**Data entries**.
------------------------------------------------------------------------

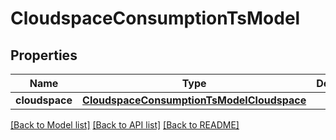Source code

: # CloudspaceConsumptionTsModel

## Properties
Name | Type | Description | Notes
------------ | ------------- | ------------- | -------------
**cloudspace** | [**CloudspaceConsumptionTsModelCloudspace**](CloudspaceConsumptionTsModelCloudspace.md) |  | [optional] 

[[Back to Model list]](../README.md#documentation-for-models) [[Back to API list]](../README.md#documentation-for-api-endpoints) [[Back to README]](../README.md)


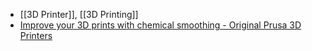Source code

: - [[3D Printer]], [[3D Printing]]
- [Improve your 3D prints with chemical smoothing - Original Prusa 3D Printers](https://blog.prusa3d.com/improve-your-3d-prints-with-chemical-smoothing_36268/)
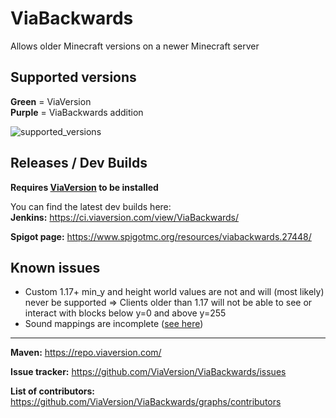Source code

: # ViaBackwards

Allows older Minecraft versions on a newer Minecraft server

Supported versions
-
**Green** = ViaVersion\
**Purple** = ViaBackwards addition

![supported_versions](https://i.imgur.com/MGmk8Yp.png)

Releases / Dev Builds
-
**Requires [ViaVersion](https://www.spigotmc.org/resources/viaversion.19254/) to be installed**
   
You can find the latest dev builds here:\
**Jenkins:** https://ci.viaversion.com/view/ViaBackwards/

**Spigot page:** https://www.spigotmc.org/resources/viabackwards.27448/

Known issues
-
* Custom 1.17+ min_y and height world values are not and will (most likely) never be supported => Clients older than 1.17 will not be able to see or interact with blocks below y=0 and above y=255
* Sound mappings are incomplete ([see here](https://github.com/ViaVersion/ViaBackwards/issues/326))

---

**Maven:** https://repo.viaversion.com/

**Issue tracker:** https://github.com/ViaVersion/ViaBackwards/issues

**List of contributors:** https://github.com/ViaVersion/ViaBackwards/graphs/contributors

------------------------------------------------------------------------

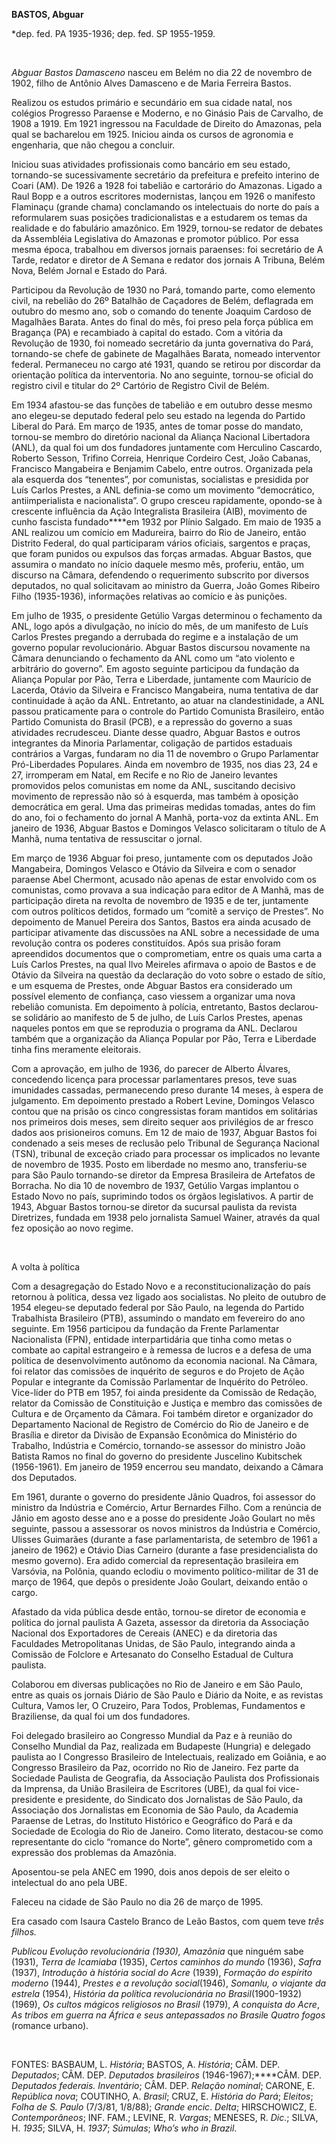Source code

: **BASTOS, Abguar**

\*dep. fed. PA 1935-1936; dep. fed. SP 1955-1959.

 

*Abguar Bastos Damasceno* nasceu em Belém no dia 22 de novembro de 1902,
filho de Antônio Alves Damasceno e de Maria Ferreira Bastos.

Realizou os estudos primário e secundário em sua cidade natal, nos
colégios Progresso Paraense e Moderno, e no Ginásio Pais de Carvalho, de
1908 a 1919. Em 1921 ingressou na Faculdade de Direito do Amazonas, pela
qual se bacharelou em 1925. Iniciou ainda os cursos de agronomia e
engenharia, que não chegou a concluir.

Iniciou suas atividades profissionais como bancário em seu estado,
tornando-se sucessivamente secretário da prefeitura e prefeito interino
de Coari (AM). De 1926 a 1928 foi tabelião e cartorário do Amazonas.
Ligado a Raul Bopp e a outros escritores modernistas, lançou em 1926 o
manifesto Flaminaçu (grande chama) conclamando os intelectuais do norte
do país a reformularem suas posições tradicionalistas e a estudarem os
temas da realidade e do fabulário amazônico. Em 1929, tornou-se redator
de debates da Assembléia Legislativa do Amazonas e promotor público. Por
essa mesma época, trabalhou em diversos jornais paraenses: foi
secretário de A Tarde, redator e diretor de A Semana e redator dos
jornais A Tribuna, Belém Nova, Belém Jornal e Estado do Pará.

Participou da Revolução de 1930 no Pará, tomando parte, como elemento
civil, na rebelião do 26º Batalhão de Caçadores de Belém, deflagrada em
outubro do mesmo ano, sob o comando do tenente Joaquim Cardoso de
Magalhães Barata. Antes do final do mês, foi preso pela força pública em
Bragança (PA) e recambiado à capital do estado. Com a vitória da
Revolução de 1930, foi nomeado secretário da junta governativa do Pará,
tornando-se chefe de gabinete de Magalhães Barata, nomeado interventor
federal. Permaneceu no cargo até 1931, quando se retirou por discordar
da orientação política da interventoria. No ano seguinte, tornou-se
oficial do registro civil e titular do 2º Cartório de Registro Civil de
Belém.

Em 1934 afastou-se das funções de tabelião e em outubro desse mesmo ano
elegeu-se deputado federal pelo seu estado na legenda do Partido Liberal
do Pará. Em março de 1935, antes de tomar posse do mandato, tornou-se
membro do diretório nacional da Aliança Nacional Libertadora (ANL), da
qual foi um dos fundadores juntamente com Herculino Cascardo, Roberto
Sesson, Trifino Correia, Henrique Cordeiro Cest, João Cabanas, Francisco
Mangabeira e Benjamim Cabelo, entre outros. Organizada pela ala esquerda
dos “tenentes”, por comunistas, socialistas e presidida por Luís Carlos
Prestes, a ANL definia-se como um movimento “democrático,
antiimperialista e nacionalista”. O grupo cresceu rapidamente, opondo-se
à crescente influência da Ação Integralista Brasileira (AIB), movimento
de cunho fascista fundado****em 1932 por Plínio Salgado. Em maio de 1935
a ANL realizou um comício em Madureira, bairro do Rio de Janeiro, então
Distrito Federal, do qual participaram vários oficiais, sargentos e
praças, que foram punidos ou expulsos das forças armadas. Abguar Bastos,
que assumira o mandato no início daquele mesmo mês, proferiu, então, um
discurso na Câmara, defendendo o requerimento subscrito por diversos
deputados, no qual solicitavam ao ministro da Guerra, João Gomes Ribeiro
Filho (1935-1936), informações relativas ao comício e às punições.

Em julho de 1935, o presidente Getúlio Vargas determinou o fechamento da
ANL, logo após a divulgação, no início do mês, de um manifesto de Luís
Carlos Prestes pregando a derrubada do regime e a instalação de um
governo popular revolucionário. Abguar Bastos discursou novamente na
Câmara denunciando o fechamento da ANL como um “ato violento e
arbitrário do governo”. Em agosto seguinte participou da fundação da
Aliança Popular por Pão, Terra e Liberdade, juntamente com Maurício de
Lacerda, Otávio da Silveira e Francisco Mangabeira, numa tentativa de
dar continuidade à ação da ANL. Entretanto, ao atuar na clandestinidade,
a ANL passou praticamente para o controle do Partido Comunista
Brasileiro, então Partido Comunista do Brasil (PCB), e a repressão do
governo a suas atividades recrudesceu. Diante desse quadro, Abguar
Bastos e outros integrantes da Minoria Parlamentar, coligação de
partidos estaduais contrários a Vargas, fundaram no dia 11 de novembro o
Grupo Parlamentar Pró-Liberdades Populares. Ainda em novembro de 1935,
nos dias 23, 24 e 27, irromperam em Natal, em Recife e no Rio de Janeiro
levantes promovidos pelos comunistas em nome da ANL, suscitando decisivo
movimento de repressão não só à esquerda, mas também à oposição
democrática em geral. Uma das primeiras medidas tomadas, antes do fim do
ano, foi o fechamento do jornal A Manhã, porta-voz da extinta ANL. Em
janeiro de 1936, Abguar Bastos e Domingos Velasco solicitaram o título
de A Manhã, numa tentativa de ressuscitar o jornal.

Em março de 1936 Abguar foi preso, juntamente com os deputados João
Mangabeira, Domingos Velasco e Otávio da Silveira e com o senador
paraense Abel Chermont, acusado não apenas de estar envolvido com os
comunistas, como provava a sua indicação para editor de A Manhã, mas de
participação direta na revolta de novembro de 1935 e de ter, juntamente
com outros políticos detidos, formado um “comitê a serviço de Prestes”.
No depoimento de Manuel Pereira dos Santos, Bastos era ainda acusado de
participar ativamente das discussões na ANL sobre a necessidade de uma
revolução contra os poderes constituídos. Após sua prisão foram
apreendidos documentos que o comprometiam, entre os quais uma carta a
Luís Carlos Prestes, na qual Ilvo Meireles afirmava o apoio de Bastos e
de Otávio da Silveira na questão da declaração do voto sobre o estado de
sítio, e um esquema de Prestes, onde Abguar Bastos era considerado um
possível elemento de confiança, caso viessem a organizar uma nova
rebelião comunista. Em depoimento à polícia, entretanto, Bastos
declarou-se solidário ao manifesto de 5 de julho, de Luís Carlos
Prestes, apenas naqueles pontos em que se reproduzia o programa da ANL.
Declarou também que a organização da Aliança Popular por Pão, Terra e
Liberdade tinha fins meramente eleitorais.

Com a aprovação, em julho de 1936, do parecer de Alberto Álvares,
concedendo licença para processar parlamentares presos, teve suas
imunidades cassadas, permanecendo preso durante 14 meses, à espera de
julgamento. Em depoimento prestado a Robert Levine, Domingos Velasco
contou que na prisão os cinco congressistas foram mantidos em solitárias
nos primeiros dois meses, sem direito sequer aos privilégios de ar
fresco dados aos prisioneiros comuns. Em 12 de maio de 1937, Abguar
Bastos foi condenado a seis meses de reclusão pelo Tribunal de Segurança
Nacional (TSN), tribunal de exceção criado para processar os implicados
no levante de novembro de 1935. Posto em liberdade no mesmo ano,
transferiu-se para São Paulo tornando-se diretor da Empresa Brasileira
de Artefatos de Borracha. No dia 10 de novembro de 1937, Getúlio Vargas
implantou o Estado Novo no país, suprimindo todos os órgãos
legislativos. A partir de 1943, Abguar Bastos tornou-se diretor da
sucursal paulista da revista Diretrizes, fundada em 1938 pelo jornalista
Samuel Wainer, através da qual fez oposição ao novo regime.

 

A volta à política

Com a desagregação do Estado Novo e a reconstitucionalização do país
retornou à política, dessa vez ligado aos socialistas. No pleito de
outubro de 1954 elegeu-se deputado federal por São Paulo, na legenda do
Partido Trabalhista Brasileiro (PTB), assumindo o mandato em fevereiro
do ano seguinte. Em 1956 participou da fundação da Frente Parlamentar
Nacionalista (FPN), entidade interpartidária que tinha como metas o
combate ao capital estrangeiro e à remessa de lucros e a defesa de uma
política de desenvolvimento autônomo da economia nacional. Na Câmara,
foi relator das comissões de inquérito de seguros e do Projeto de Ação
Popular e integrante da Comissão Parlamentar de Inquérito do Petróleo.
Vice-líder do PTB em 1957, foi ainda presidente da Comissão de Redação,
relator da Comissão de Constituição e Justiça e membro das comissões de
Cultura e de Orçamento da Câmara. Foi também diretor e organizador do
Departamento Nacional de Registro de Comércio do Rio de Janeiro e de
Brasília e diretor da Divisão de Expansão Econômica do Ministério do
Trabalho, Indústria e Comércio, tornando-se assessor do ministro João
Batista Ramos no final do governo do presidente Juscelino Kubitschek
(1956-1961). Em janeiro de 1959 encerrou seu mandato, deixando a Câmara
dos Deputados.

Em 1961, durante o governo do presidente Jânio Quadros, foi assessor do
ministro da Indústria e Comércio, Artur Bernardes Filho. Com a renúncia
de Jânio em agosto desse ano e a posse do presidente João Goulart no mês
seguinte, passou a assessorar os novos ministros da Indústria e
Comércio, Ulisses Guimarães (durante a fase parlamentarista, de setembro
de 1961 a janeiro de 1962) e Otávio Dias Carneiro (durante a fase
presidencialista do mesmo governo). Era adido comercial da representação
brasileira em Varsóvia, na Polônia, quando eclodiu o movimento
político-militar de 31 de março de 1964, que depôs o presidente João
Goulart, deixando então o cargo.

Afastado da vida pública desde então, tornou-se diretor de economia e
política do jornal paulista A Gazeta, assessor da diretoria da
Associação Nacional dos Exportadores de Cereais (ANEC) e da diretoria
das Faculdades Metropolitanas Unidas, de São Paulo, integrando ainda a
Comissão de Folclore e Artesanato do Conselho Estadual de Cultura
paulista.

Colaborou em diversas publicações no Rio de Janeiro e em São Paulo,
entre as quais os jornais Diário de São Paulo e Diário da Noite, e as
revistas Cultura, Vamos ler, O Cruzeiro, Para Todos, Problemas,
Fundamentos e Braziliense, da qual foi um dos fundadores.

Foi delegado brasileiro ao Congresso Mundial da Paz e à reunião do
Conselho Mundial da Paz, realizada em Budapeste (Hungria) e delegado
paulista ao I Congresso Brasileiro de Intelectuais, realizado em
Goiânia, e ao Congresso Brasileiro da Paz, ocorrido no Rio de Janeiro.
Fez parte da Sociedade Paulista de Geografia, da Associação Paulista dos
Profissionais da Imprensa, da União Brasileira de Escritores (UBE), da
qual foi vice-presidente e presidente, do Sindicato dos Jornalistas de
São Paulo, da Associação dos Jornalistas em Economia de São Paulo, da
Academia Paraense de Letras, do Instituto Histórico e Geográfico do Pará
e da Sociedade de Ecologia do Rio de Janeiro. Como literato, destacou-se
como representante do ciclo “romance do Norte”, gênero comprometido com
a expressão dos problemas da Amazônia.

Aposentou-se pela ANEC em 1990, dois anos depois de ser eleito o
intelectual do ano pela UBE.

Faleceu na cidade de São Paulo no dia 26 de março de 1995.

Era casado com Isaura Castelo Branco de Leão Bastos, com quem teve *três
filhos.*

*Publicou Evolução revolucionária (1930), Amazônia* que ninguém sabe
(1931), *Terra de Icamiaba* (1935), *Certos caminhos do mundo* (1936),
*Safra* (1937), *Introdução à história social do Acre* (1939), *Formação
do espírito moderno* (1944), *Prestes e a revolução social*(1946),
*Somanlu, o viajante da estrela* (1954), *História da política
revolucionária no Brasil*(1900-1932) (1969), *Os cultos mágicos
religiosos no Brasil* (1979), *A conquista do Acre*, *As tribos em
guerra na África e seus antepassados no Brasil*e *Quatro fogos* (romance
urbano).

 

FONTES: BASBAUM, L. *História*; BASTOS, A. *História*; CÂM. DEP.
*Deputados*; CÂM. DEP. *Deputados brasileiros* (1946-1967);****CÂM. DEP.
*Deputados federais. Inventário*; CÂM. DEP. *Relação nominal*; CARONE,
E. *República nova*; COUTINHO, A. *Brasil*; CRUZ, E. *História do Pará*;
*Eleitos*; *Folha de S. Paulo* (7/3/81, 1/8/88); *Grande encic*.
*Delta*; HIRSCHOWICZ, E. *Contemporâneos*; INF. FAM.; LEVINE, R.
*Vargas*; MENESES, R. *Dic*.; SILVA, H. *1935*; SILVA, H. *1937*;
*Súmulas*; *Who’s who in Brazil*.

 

------------------------------------------------------------------------

**Problem requirements**. Look through the data above. Each line containing the word "meses" needs to be copied.

**Problem solution**.
imunidades cassadas, permanecendo preso durante 14 meses, à espera de
nos primeiros dois meses, sem direito sequer aos privilégios de ar
Bastos foi condenado a seis meses de reclusão pelo Tribunal de Segurança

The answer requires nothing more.